Часть 6 из 44 В начало
Для доступа к библиотеке пройдите авторизацию
— А этот господин, что держит в руке белый цветок — придворный поэт, господин Айокан. Сегодня он готовится прочесть нам одну из своих поэм. Однако, мне доводилось однажды слушать его стихи и, должен признаться, все они наполнены трагизмом.
— Вон там, ближе всех к трону, почётное место господина Куитлауака, младшего брата Монтесумы, — продолжал воин-орла, — Говорят, он слаб здоровьем, и люди шепчутся, будто на место нового тлатоани изберут вовсе не его, а молодого, подающего надежды Куаутемока. Но грешно об этом говорить. Да даруют Боги нашему тлатоани долгих лет жизни.
— А где же сам император? — полюбопытствовала сестра.
— Поверь мне, Майя, когда здесь появится тлатоани, ты его ни с кем не перепутаешь, — лукаво подмигнул Тепилцин.
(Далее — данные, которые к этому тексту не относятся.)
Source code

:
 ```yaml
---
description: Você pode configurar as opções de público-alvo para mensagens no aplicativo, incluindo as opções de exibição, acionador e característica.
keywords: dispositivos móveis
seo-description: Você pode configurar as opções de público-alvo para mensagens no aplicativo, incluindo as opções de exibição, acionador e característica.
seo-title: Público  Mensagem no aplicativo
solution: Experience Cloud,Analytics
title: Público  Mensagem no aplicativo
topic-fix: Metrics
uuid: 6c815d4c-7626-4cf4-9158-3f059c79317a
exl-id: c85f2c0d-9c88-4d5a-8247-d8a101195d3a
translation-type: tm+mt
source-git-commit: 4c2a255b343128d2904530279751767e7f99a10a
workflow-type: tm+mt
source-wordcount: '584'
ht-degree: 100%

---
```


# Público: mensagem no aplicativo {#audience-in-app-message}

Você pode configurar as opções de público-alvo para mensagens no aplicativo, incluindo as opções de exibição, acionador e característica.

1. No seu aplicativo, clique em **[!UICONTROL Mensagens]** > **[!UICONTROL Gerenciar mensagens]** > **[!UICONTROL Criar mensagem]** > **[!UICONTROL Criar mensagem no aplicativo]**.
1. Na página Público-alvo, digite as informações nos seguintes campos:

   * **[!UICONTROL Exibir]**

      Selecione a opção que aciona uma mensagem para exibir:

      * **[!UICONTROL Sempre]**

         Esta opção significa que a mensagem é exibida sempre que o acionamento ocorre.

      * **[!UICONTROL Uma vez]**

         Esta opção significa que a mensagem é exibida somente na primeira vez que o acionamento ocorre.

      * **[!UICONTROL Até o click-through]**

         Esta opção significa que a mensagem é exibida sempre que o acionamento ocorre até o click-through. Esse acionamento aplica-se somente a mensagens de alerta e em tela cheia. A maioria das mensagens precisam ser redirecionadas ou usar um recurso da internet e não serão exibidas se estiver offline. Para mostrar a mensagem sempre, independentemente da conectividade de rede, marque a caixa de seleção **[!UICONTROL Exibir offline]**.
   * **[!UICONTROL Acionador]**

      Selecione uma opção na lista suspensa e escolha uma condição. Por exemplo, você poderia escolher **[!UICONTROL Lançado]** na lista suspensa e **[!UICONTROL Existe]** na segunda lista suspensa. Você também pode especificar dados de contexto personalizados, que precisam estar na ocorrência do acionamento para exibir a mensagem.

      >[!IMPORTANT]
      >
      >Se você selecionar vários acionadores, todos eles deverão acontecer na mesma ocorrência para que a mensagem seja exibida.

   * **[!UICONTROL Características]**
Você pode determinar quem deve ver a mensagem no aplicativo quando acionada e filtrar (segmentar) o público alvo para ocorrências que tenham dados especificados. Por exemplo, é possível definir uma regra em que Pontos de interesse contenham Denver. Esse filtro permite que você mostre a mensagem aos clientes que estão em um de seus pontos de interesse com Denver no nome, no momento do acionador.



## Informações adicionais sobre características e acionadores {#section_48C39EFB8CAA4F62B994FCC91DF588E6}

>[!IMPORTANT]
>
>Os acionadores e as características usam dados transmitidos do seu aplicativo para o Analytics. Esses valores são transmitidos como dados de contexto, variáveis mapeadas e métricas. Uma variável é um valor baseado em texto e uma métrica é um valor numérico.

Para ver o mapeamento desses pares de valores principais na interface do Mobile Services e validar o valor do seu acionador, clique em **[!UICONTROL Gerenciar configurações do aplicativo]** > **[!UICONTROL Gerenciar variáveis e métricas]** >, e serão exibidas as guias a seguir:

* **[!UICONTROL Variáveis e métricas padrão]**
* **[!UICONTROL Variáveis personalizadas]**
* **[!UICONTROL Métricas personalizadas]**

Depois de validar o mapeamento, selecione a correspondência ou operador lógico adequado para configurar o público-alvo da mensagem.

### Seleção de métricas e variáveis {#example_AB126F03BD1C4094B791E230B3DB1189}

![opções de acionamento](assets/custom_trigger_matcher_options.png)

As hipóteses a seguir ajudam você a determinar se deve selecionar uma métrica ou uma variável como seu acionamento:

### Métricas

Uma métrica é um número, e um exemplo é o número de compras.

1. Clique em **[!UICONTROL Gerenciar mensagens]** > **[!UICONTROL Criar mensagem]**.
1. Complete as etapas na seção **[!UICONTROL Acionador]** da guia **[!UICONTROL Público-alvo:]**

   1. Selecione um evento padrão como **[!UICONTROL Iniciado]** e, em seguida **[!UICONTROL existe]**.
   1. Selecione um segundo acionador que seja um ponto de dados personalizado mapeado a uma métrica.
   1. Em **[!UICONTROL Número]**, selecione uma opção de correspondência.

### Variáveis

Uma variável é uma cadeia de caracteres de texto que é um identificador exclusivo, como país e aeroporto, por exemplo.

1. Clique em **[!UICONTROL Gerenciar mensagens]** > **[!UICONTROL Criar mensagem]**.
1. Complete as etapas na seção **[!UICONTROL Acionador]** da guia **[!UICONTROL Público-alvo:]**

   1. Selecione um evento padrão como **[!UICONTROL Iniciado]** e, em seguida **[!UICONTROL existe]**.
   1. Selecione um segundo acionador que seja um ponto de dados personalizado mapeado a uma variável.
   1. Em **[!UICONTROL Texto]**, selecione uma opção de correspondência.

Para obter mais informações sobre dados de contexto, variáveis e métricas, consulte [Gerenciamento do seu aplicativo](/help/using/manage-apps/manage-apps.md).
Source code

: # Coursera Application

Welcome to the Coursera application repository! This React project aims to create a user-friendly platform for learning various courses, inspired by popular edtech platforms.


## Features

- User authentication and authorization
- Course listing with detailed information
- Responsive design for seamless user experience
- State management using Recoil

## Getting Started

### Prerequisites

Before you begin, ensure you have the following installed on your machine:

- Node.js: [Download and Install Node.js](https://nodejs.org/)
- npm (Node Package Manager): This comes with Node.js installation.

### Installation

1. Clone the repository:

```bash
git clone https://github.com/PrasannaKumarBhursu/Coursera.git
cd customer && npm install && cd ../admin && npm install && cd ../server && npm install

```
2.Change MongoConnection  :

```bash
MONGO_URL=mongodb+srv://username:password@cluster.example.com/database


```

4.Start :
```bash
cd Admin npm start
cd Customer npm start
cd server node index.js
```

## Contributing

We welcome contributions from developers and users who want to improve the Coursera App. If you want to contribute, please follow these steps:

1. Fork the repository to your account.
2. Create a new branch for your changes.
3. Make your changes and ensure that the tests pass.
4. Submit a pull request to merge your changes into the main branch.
Действительно, едва Монтесума вошёл в зал приёмов все разговоры мигом стихли. Он молча осмотрел присутствующих и с гордым царственным видом приблизился к своему почётному месту. Как и положено императору, он был одет в богато украшенный плащ цвета индиго, на его груди красовалось увесистое ожерелье из нефрита, а голову венчала огромная корона, выполненная из нескольких слоев перьев изумрудного цвета, расположенных полукругом и окантованных голубым оперением синей котинги с маленькими золотыми пластинами. Все гости склонили головы и никто не смел нарушить воцарившуюся тишину.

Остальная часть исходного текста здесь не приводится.